Below are the records; copy out every line that holds the word "options".

Items listed in a dataset

= = = = =

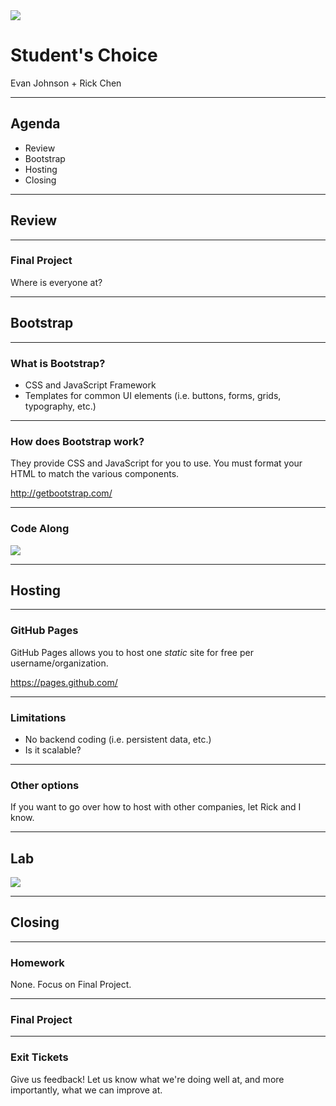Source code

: <img src="img/ga-logo.png" style="border:none; background: transparent; box-shadow:none;" />

# Student's Choice

Evan Johnson + Rick Chen

---

## Agenda

* <!--- .element: class="fragment" data-fragment-index="1" -->Review
* <!--- .element: class="fragment" data-fragment-index="2" -->Bootstrap
* <!--- .element: class="fragment" data-fragment-index="3" -->Hosting
* <!--- .element: class="fragment" data-fragment-index="5" -->Closing

---

## Review

----

### Final Project

Where is everyone at?

---

## Bootstrap

----

### What is Bootstrap?

* <!--- .element: class="fragment" data-fragment-index="1" -->CSS and JavaScript Framework
* <!--- .element: class="fragment" data-fragment-index="2" -->Templates for common UI elements (i.e. buttons, forms, grids, typography, etc.)

----

### How does Bootstrap work?

They provide CSS and JavaScript for you to use. You must format your HTML to match the various components.

http://getbootstrap.com/

----

### Code Along

<img src="img/code_along.png" style="border:none;box-shadow:none;" />

---

## Hosting

----

### GitHub Pages

GitHub Pages allows you to host one *static* site for free per username/organization.

https://pages.github.com/

----

### Limitations

* <!--- .element: class="fragment" data-fragment-index="1" -->No backend coding (i.e. persistent data, etc.)
* <!--- .element: class="fragment" data-fragment-index="2" -->Is it scalable?

----

### Other options

If you want to go over how to host with other companies, let Rick and I know.

---

## Lab

<img src="img/exercise_icon_md.png" style="border:none;box-shadow:none;background:transparent;" />

---

## Closing

----

### Homework

None. Focus on Final Project.

----

### Final Project

----

### Exit Tickets

Give us feedback! Let us know what we're doing well at, and more
importantly, what we can improve at.

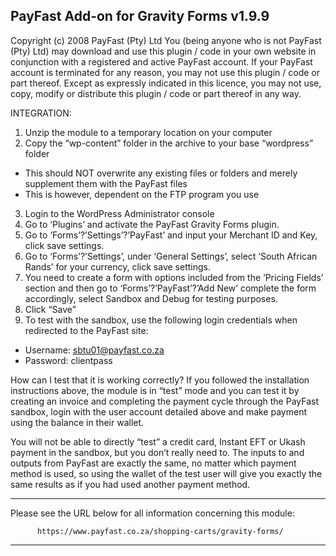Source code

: PayFast Add-on for Gravity Forms v1.9.9
------------------------------------------------------------------------------
Copyright (c) 2008 PayFast (Pty) Ltd
You (being anyone who is not PayFast (Pty) Ltd) may download and use this plugin / code in your own website in conjunction with a registered and active PayFast account. If your PayFast account is terminated for any reason, you may not use this plugin / code or part thereof.
Except as expressly indicated in this licence, you may not use, copy, modify or distribute this plugin / code or part thereof in any way.

INTEGRATION:
1. Unzip the module to a temporary location on your computer
2. Copy the “wp-content” folder in the archive to your base “wordpress” folder
- This should NOT overwrite any existing files or folders and merely supplement them with the PayFast files
- This is however, dependent on the FTP program you use
3. Login to the WordPress Administrator console
4. Go to ‘Plugins’ and activate the PayFast Gravity Forms plugin.
5. Go to ‘Forms’?’Settings’?’PayFast’ and input your Merchant ID and Key, click save settings.
6. Go to ‘Forms’?’Settings’, under ‘General Settings’, select ‘South African Rands’ for your currency, click save settings.
7. You need to create a form with options included from the ‘Pricing Fields’ section and then go to ‘Forms’?’PayFast’?’Add New’ complete the form accordingly, select Sandbox and Debug for testing purposes.
8. Click “Save”
9. To test with the sandbox, use the following login credentials when redirected to the PayFast site:
- Username: sbtu01@payfast.co.za
- Password: clientpass

How can I test that it is working correctly?
If you followed the installation instructions above, the module is in “test” mode and you can test it by creating an invoice and completing the payment cycle through the PayFast sandbox, login with the user account detailed above and make payment using the balance in their wallet.

You will not be able to directly “test” a credit card, Instant EFT or Ukash payment in the sandbox, but you don’t really need to. The inputs to and outputs from PayFast are exactly the same, no matter which payment method is used, so using the wallet of the test user will give you exactly the same results as if you had used another payment method.

***************************************************************************

   Please see the URL below for all information concerning this module:

          https://www.payfast.co.za/shopping-carts/gravity-forms/

***************************************************************************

= = = = =

*Answer space:*
### Other options
7. You need to create a form with options included from the ‘Pricing Fields’ section and then go to ‘Forms’?’PayFast’?’Add New’ complete the form accordingly, select Sandbox and Debug for testing purposes.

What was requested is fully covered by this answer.